Many of the younger Boers in the Cape Colony and Natal had shown a singular ardour in joining the several volunteer corps. They were equipped with uniforms and best weapons, were drilled into efficiency, received pay, and all went on well until the oath of allegiance was to be tendered. This they refused, preferring to resign and to provide arms from other sources—Mauser rifles by preference. This happened some considerable time before the outbreak of the war.
Boer Arguments Denying Uitlanders' Complaints
Many plausible arguments are proffered to prove that Uitlanders' grievances and irritations are purely fictitious, but few, I venture to say, will bear
examination. Taxation, for example, is stoutly averred to fall alike upon burgher and Uitlander, but a glance at the long rubric of articles specially taxed will show that the selection is contrived to hit the latter and to spare, or even to protect and benefit, the burgher section.

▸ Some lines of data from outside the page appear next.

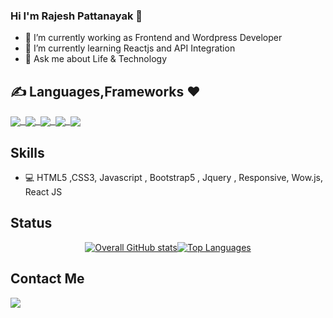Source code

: ### Hi I'm Rajesh Pattanayak 👋
 - 🔭 I’m currently working as Frontend and Wordpress Developer
- 🌱 I’m currently learning Reactjs and API Integration 
- 💬 Ask me about Life & Technology
 
 ## ✍️ Languages,Frameworks ❤️
 <p float="right">
  
 <a href="#">
  <img align="center" src="https://img.shields.io/badge/HTML5-E34F26?style=for-the-badge&logo=html5&logoColor=white" />&nbsp;
  <img align="center" src="https://img.shields.io/badge/CSS3-1572B6?style=for-the-badge&logo=css3&logoColor=white" />&nbsp;
  <img align="center" src="https://img.shields.io/badge/Bootstrap-7952B3?style=for-the-badge&logo=bootstrap&logoColor=white" />&nbsp;
  <img align="center" src="https://img.shields.io/badge/JavaScript-F7DF1E?style=for-the-badge&logo=javascript&logoColor=black" />&nbsp;
  <img align="center" src="https://img.shields.io/badge/React-61DAFB?style=for-the-badge&logo=react&logoColor=black" />
</a>

</p>


## Skills
- 💻 HTML5 ,CSS3, Javascript , Bootstrap5 ,  Jquery , Responsive,  Wow.js, React JS

## Status 
<div style="display: flex; flex-wrap: wrap; justify-content: center; align-items: center;">
  <a href="">
    <img src="https://github-readme-stats.vercel.app/api?username=PattanayakRajesh987&show_icons=true&theme=radical" alt="Overall GitHub stats" />
  </a>
  <a href="">
    <img src="https://github-readme-stats.vercel.app/api/top-langs/?username=PattanayakRajesh987&langs_count=8&hide=C++,makefile,javascript,html,css,C,c%2B%2B,swift,php,cmake,Objective-C,ruby,procfile,shell)" alt="Top Languages" />
  </a>
</div>

####
## Contact Me
<p float="left">
 <a href="https://www.linkedin.com/in/rajesh-pattanayak-0a5a25314/">
  <img align="bottom" src="https://img.shields.io/badge/LinkedIn-0077B5?style=for-the-badge&logo=linkedin&logoColor=white" />
</p>
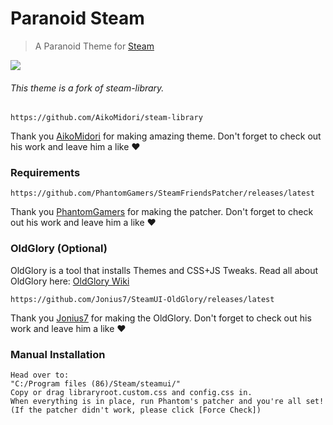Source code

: # Paranoid Steam
> A Paranoid Theme for [Steam](https://store.steampowered.com)

![](https://i.imgur.com/6rPk9f4.png)

###### This theme is a fork of steam-library.
    https://github.com/AikoMidori/steam-library
Thank you [AikoMidori](https://github.com/AikoMidori) for making amazing theme.
Don't forget to check out his work and leave him a like ❤

### Requirements
    https://github.com/PhantomGamers/SteamFriendsPatcher/releases/latest
Thank you [PhantomGamers](https://github.com/PhantomGamers) for making the patcher.
Don't forget to check out his work and leave him a like ❤

### OldGlory (Optional)
OldGlory is a tool that installs Themes and CSS+JS Tweaks. Read all about OldGlory here:
[OldGlory Wiki](https://github.com/Jonius7/SteamUI-OldGlory/blob/dev/README.md)

    https://github.com/Jonius7/SteamUI-OldGlory/releases/latest
Thank you [Jonius7](https://github.com/Jonius7) for making the OldGlory.
Don't forget to check out his work and leave him a like ❤

### Manual Installation
    Head over to:
    "C:/Program files (86)/Steam/steamui/"
    Copy or drag libraryroot.custom.css and config.css in.
    When everything is in place, run Phantom's patcher and you're all set!
    (If the patcher didn't work, please click [Force Check])
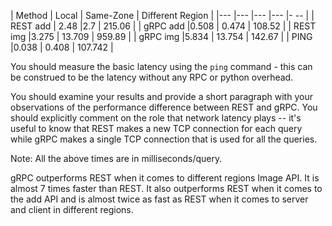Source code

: 
|  Method 	| Local  	| Same-Zone  	|  Different Region 	|
|---	|---	|---	        |---	        |-             --	|
|   REST add	|  2.48	        |2.7   	        |  215.06	        |
|   gRPC add	|0.508 	        | 0.474         |  108.52  	        |
|   REST img	|3.275          | 13.709        |  959.89 	        |
|   gRPC img	|5.834          | 13.754        |  142.67 	        |
|   PING        |0.038          | 0.408         |  107.742              |

You should measure the basic latency  using the `ping` command - this can be construed to be the latency without any RPC or python overhead.

You should examine your results and provide a short paragraph with your observations of the performance difference between REST and gRPC. You should explicitly comment on the role that network latency plays -- it's useful to know that REST makes a new TCP connection for each query while gRPC makes a single TCP connection that is used for all the queries.

Note: All the above times are in milliseconds/query. 

gRPC outperforms REST when it comes to different regions Image API. It is almost 7 times faster than REST. It also outperforms REST when it comes to the add API and is almost twice as fast as REST when it comes to server and client in different regions. 


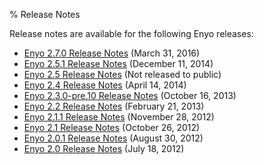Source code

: % Release Notes

Release notes are available for the following Enyo releases:

* [Enyo 2.7.0 Release Notes](release-notes/release-2.7.0.html) (March 31, 2016)
* [Enyo 2.5.1 Release Notes](release-notes/release-2.5.1.html) (December 11, 2014)
* [Enyo 2.5 Release Notes](release-notes/release-2.5.html) (Not released to public)
* [Enyo 2.4 Release Notes](release-notes/release-2.4.html) (April 14, 2014)
* [Enyo 2.3.0-pre.10 Release Notes](release-notes/release-2.3.0-pre.10.html) (October 16, 2013)
* [Enyo 2.2 Release Notes](release-notes/release-2.2.html) (February 21, 2013)
* [Enyo 2.1.1 Release Notes](release-notes/release-2.1.1.html) (November 28, 2012)
* [Enyo 2.1 Release Notes](release-notes/release-2.1.html) (October 26, 2012)
* [Enyo 2.0.1 Release Notes](release-notes/release-2.0.1.html) (August 30, 2012)
* [Enyo 2.0 Release Notes](release-notes/release-2.0.html) (July 18, 2012)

The gold industry is not charged with a royalty as is customary in other gold-producing countries, but with 5 per cent. only upon the net profits; but here an intolerant and corrupt domination proves much more prejudicial than a heavy royalty would be.
Proper representation would be the remedy and afford contentment, even with higher taxation, but that is refused upon Bond principles.

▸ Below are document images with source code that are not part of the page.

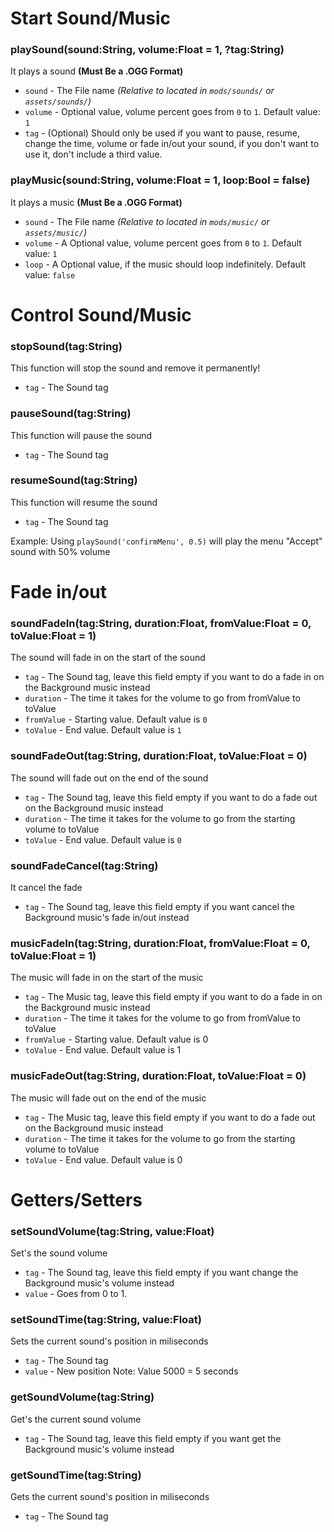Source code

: # Start Sound/Music
### playSound(sound:String, volume:Float = 1, ?tag:String)
It plays a sound **(Must Be a .OGG Format)**

- `sound` - The File name _(Relative to located in `mods/sounds/` or `assets/sounds/`)_
- `volume` - Optional value, volume percent goes from `0` to `1`. Default value: `1`
- `tag` - (Optional) Should only be used if you want to pause, resume, change the time, volume or fade in/out your sound, if you don't want to use it, don't include a third value.

### playMusic(sound:String, volume:Float = 1, loop:Bool = false)
It plays a music **(Must Be a .OGG Format)**

- `sound` - The File name _(Relative to located in `mods/music/` or `assets/music/`)_
- `volume` - A Optional value, volume percent goes from `0` to `1`. Default value: `1`
- `loop` - A Optional value, if the music should loop indefinitely. Default value: `false`

# Control Sound/Music
### stopSound(tag:String)
This function will stop the sound and remove it permanently!

- `tag` - The Sound tag

### pauseSound(tag:String)
This function will pause the sound

- `tag` - The Sound tag

### resumeSound(tag:String)
This function will resume the sound

- `tag` - The Sound tag

Example: Using `playSound('confirmMenu', 0.5)` will play the menu "Accept" sound with 50% volume

# Fade in/out
### soundFadeIn(tag:String, duration:Float, fromValue:Float = 0, toValue:Float = 1)
The sound will fade in on the start of the sound

- `tag` - The Sound tag, leave this field empty if you want to do a fade in on the Background music instead
- `duration` - The time it takes for the volume to go from fromValue to toValue
- `fromValue` - Starting value. Default value is `0`
- `toValue` - End value. Default value is `1`

### soundFadeOut(tag:String, duration:Float, toValue:Float = 0)
The sound will fade out on the end of the sound

- `tag` - The Sound tag, leave this field empty if you want to do a fade out on the Background music instead
- `duration` - The time it takes for the volume to go from the starting volume to toValue
- `toValue` - End value. Default value is `0`

### soundFadeCancel(tag:String)
It cancel the fade

- `tag` - The Sound tag, leave this field empty if you want cancel the Background music's fade in/out instead

### musicFadeIn(tag:String, duration:Float, fromValue:Float = 0, toValue:Float = 1)
The music will fade in on the start of the music

- `tag` - The Music tag, leave this field empty if you want to do a fade in on the Background music instead
- `duration` - The time it takes for the volume to go from fromValue to toValue
- `fromValue` - Starting value. Default value is 0
- `toValue` - End value. Default value is 1

### musicFadeOut(tag:String, duration:Float, toValue:Float = 0)
The music will fade out on the end of the music

- `tag` - The Music tag, leave this field empty if you want to do a fade out on the Background music instead
- `duration` - The time it takes for the volume to go from the starting volume to toValue
- `toValue` - End value. Default value is 0

# Getters/Setters
### setSoundVolume(tag:String, value:Float)
Set's the sound volume

- `tag` - The Sound tag, leave this field empty if you want change the Background music's volume instead
- `value` - Goes from 0 to 1.

### setSoundTime(tag:String, value:Float)
Sets the current sound's position in miliseconds

- `tag` - The Sound tag
- `value` - New position
Note: Value 5000 = 5 seconds

### getSoundVolume(tag:String)
Get's the current sound volume

- `tag` - The Sound tag, leave this field empty if you want get the Background music's volume instead

### getSoundTime(tag:String)
Gets the current sound's position in miliseconds

- `tag` - The Sound tag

The Anglo-Boer War is attributed to base motives on the part of the British Government, operating in collusion with capitalism—to England's passion for annexation, her rapacious greed for the Transvaal gold, her inordinate ambition to universal commercial supremacy, etc. What a confusion of assertions and of self-refuting contradictions!
Would England really acquire the Transvaal gold by the annexation of that State, seeing that its mines are already capitalized and as good as expropriated in favour of the host of shareholders, some of whom are English, but the greater portion German, French, and of other nations?
What advantage would accrue to shareholders? Would England, in case of forcible annexation, not be under the necessity of incurring a heavy charge in the increase of her South African garrisons, and so be justified in levying a considerable royalty upon the output, which would materially reduce the dividends? What advantage would arise to England by substituting an unproductive and costly war in South Africa for conditions of peace and prosperity, which alone can yield her commerce profit? England can only derive profit from wars waged between other peoples. And as to the incentive of commercial supremacy, England, while possessing that to a large extent already, freely and voluntarily allows all comers from other nationalities to share the benefits with her by her principle of free trade.
10. Extract from Pretoria Volksstem, 20th November, 1899, from a long letter averred to have appeared in the London Times, dated 12th October, 1899, said to have been signed by a well-known Cape Boer, then in England:—
"We have desired delay, and we have had it, and we are now practically masters of South Africa from the Zambesi to the Cape. All the Afrikaners in the Cape Colony have been working for years past for this end.
"For thirty years the Cape Dutch have been waiting their chance, and now their day has come; they will throw off their mask and their yoke at the same instant, and 200,000 Dutch heroes will trample you tinder foot. We can afford to tell you the truth now, and in this letter you have got it."